First, the details. Shares of Park Lawn nearly doubled last week after the company announced it was going private in a deal valued at approximately $940 million. The acquisition offer, led by Homesteaders Life Company and Birch Hill Equity Partners, was priced at $26.50 per share, representing a 62.1% premium to the closing price prior to the announcement. This substantial premium drove the surge in stock price as investors reacted positively to the buyout offer.
But it’s not over yet. Completion of the transaction is expected by August 2024, subject to customary conditions such as court, regulatory, and shareholder approvals. Park Lawn’s quarterly dividend and dividend-reinvestment plan have been suspended during the transaction period. Furthermore, Park Lawn’s senior unsecured debentures will be redeemed at 102.875% of their outstanding principal amount plus accrued interest.
What happens now?
So, what exactly happens when a company goes private? The company’s shares are removed from public stock exchanges, meaning they are no longer available for public trading. This is expected to happen for Park Lawn upon completion of the transaction, as its shares will be delisted from the TSX.
The ownership of the company shifts from public shareholders to private investors or entities.
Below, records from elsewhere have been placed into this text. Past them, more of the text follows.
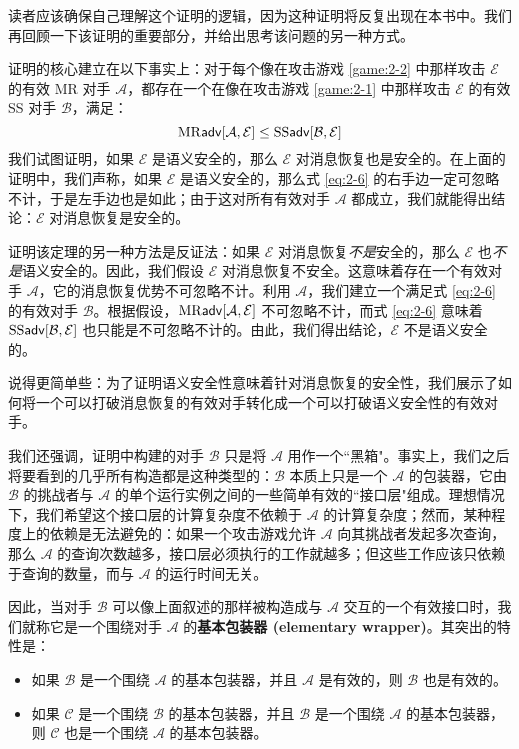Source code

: \vspace{5pt}

读者应该确保自己理解这个证明的逻辑，因为这种证明将反复出现在本书中。我们再回顾一下该证明的重要部分，并给出思考该问题的另一种方式。

证明的核心建立在以下事实上：对于每个像在攻击游戏 \ref{game:2-2} 中那样攻击 $\mathcal{E}$ 的有效 MR 对手 $\mathcal{A}$，都存在一个在像在攻击游戏 \ref{game:2-1} 中那样攻击 $\mathcal{E}$ 的有效 SS 对手 $\mathcal{B}$，满足：
\begin{equation}\label{eq:2-6}
{\rm MR\mathsf{adv}}[\mathcal{A},\mathcal{E}]\leq{\rm SS\mathsf{adv}}[\mathcal{B},\mathcal{E}]
\end{equation}
我们试图证明，如果 $\mathcal{E}$ 是语义安全的，那么 $\mathcal{E}$ 对消息恢复也是安全的。在上面的证明中，我们声称，如果 $\mathcal{E}$ 是语义安全的，那么式 \ref{eq:2-6} 的右手边一定可忽略不计，于是左手边也是如此；由于这对所有有效对手 $\mathcal{A}$ 都成立，我们就能得出结论：$\mathcal{E}$ 对消息恢复是安全的。

证明该定理的另一种方法是反证法：如果 $\mathcal{E}$ 对消息恢复\emph{不是}安全的，那么 $\mathcal{E}$ 也\emph{不是}语义安全的。因此，我们假设 $\mathcal{E}$ 对消息恢复不安全。这意味着存在一个有效对手 $\mathcal{A}$，它的消息恢复优势不可忽略不计。利用 $\mathcal{A}$，我们建立一个满足式 \ref{eq:2-6} 的有效对手 $\mathcal{B}$。根据假设，${\rm MR\mathsf{adv}}[\mathcal{A},\mathcal{E}]$ 不可忽略不计，而式 \ref{eq:2-6} 意味着 ${\rm SS\mathsf{adv}}[\mathcal{B},\mathcal{E}]$ 也只能是不可忽略不计的。由此，我们得出结论，$\mathcal{E}$ 不是语义安全的。

说得更简单些：为了证明语义安全性意味着针对消息恢复的安全性，我们展示了如何将一个可以打破消息恢复的有效对手转化成一个可以打破语义安全性的有效对手。

我们还强调，证明中构建的对手 $\mathcal{B}$ 只是将 $\mathcal{A}$ 用作一个``黑箱"。事实上，我们之后将要看到的几乎所有构造都是这种类型的：$\mathcal{B}$ 本质上只是一个 $\mathcal{A}$ 的包装器，它由 $\mathcal{B}$ 的挑战者与 $\mathcal{A}$ 的单个运行实例之间的一些简单有效的``接口层"组成。理想情况下，我们希望这个接口层的计算复杂度不依赖于 $\mathcal{A}$ 的计算复杂度；然而，某种程度上的依赖是无法避免的：如果一个攻击游戏允许 $\mathcal{A}$ 向其挑战者发起多次查询，那么 $\mathcal{A}$ 的查询次数越多，接口层必须执行的工作就越多；但这些工作应该只依赖于查询的数量，而与 $\mathcal{A}$ 的运行时间无关。

因此，当对手 $\mathcal{B}$ 可以像上面叙述的那样被构造成与 $\mathcal{A}$ 交互的一个有效接口时，我们就称它是一个围绕对手 $\mathcal{A}$ 的\textbf{基本包装器 (elementary wrapper)}。其突出的特性是：
\begin{itemize}
	\item 如果 $\mathcal{B}$ 是一个围绕 $\mathcal{A}$ 的基本包装器，并且 $\mathcal{A}$ 是有效的，则 $\mathcal{B}$ 也是有效的。
	\item 如果 $\mathcal{C}$ 是一个围绕 $\mathcal{B}$ 的基本包装器，并且 $\mathcal{B}$ 是一个围绕 $\mathcal{A}$ 的基本包装器，则 $\mathcal{C}$ 也是一个围绕 $\mathcal{A}$ 的基本包装器。
\end{itemize}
In the case of Park Lawn, Homesteaders Life Company and Birch Hill Equity Partners will become the new owners. Meanwhile, existing shareholders are bought out at a premium, which is the price agreed upon in the acquisition deal. For Park Lawn, this is $26.50 per share, a significant premium over its pre-announcement trading price.
Should you buy?
Now, the big question. Investors might consider buying Park Lawn stock before it goes private for several reasons, but they should also weigh the risks and benefits carefully. The announced buyout price of $26.50 per share is a significant premium over the pre-announcement trading price. If the stock is trading below this price, there may be an opportunity to profit from the difference when the buyout is completed.
What’s more, there is low risk of deal failure. The transaction has backing from reputable firms (Homesteaders Life Company and Birch Hill Equity Partners), and the deal includes customary protections like termination fees, which can mitigate the risk of the deal falling through.
So, if the deal is expected to close soon (by August 2024), this could be a relatively quick investment for those looking for short-term gains. However, the transaction still requires approval, and broader market conditions could affect the stock price. What’s more, investors should consider whether their capital could be better utilized elsewhere during the time it takes for the transaction to complete.
Bottom line
Park Lawn stock could still be a good buy before going private. However, only with a share price below that $26.50 amount. With that in mind, investors could certainly take a position during a dip, setting up alerts for if it comes up. Then, you could rake in some serious gains before the stock goes private come August.